Ladies and gentlemen, pursuing this space's fearless independence and obstinate refusal to tack or trim to the prevailing breezes of fashionable thought, I want, today, to invite your sympathy for the estate agent.
Yes, I know a Which? report is criticising the trade for six-figure variations in valuations, claiming that undervaluations for a quick sale are jostling with overvaluations to sign up vendors. Yes, I know how trust-sapping it can be, as autumn turns to winter turns to spring and that day when they came round and you said "how much?" and rushed out to buy Country Life becomes a distant memory and those people round the corner whom you've never liked flogged theirs in a month and it wasn't that different from yours, except, all right, the outside was newly painted, and there was the new guttering, even if it was plastic.

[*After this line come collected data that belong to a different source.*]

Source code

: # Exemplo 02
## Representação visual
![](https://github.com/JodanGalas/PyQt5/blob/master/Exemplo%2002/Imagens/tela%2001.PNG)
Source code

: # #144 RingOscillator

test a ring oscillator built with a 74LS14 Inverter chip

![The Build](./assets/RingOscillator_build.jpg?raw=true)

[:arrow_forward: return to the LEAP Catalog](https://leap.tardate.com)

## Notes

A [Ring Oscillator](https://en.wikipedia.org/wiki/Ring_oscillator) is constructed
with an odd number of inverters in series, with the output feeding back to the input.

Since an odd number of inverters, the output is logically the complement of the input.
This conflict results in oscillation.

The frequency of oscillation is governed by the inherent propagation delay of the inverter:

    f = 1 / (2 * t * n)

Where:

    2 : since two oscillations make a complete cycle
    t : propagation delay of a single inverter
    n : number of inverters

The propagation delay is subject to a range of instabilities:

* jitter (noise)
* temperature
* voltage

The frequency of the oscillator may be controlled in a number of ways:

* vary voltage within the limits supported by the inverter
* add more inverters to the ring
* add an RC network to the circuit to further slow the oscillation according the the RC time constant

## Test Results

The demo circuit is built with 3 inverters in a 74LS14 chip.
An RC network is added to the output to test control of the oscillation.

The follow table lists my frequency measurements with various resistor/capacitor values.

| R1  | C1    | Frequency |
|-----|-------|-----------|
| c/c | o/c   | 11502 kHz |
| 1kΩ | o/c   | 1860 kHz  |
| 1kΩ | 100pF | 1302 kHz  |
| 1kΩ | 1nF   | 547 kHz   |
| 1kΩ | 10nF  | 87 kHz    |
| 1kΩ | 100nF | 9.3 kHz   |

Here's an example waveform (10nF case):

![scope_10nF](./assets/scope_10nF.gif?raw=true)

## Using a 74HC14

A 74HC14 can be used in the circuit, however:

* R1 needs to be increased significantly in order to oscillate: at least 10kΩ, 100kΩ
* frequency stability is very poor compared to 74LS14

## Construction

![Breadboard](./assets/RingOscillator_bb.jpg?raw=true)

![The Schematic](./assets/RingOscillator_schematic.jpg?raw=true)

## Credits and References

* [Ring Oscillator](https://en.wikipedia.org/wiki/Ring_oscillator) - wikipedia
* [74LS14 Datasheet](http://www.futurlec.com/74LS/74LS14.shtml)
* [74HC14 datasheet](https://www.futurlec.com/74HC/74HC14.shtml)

But do you ever spare a thought for what is going on beneath that smart suit, behind that confident smile? For how it must be, battling with market vagaries, purchaser whims and vendor quirks? For how it must be, coping with the extra pressure added by the house's status as an economic and social bellwether? For how it must be, thinking up all those adjectives? And then having to break the bad news about the chain, the search, and the off-putting effect of that elderly bathroom suite? And then, finally, to get home, kick off the shoes and find there's nothing on the telly except, yes, programmes about selling houses?
How am I doing? The merest frisson of fellow feeling? Good. But if you want to shift this place, that orange carpet is still going to have to go.